Work instruction:
Scan the material for the word "CHARACTER" and copy each line where it occurs.

Recorded data:
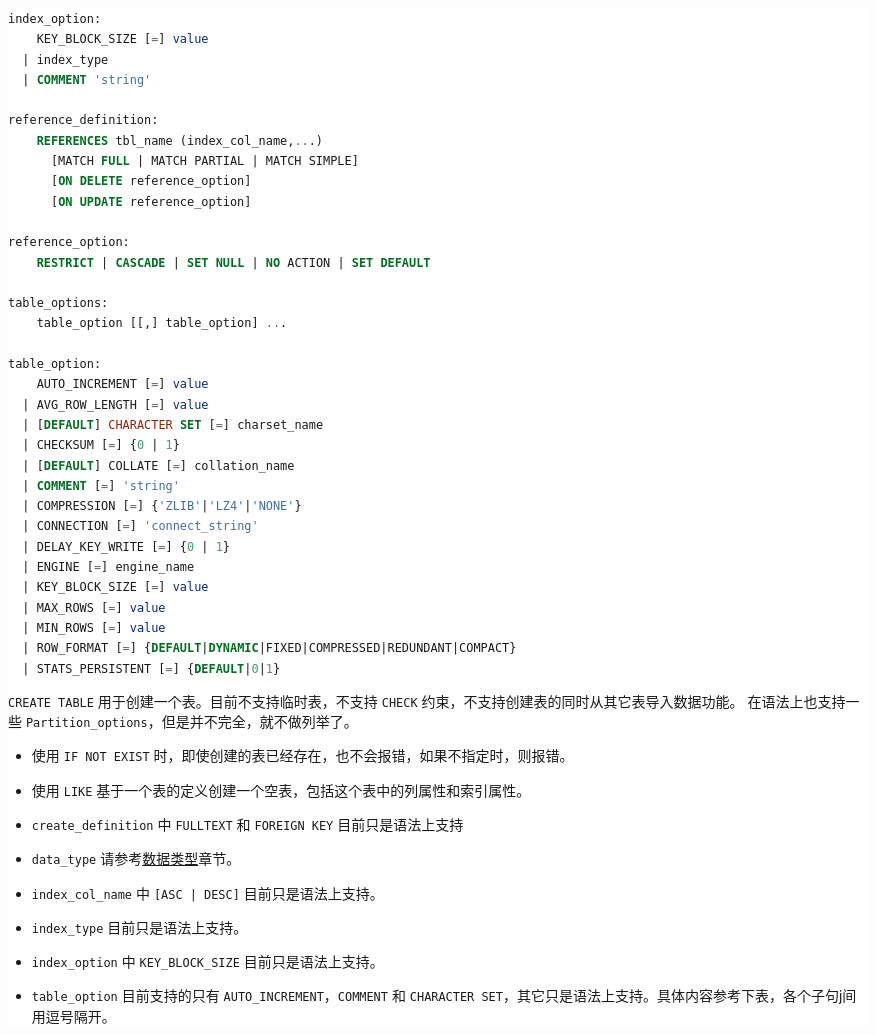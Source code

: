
 ```sql
index_option:
    KEY_BLOCK_SIZE [=] value
  | index_type
  | COMMENT 'string'

reference_definition:
    REFERENCES tbl_name (index_col_name,...)
      [MATCH FULL | MATCH PARTIAL | MATCH SIMPLE]
      [ON DELETE reference_option]
      [ON UPDATE reference_option]

reference_option:
    RESTRICT | CASCADE | SET NULL | NO ACTION | SET DEFAULT

table_options:
    table_option [[,] table_option] ...

table_option:
    AUTO_INCREMENT [=] value
  | AVG_ROW_LENGTH [=] value
  | [DEFAULT] CHARACTER SET [=] charset_name
  | CHECKSUM [=] {0 | 1}
  | [DEFAULT] COLLATE [=] collation_name
  | COMMENT [=] 'string'
  | COMPRESSION [=] {'ZLIB'|'LZ4'|'NONE'}
  | CONNECTION [=] 'connect_string'
  | DELAY_KEY_WRITE [=] {0 | 1}
  | ENGINE [=] engine_name
  | KEY_BLOCK_SIZE [=] value
  | MAX_ROWS [=] value
  | MIN_ROWS [=] value
  | ROW_FORMAT [=] {DEFAULT|DYNAMIC|FIXED|COMPRESSED|REDUNDANT|COMPACT}
  | STATS_PERSISTENT [=] {DEFAULT|0|1}
```

`CREATE TABLE` 用于创建一个表。目前不支持临时表，不支持 `CHECK` 约束，不支持创建表的同时从其它表导入数据功能。
在语法上也支持一些 `Partition_options`，但是并不完全，就不做列举了。

* 使用 `IF NOT EXIST` 时，即使创建的表已经存在，也不会报错，如果不指定时，则报错。

* 使用 `LIKE` 基于一个表的定义创建一个空表，包括这个表中的列属性和索引属性。

* `create_definition` 中 `FULLTEXT` 和 `FOREIGN KEY` 目前只是语法上支持

* `data_type` 请参考[数据类型](datatype.md)章节。

* `index_col_name` 中 `[ASC | DESC]` 目前只是语法上支持。

* `index_type` 目前只是语法上支持。

* `index_option` 中 `KEY_BLOCK_SIZE` 目前只是语法上支持。

* `table_option` 目前支持的只有 `AUTO_INCREMENT`，`COMMENT` 和 `CHARACTER SET`，其它只是语法上支持。具体内容参考下表，各个子句j间用逗号隔开。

Result of this exercise:
  | [DEFAULT] CHARACTER SET [=] charset_name
* `table_option` 目前支持的只有 `AUTO_INCREMENT`，`COMMENT` 和 `CHARACTER SET`，其它只是语法上支持。具体内容参考下表，各个子句j间用逗号隔开。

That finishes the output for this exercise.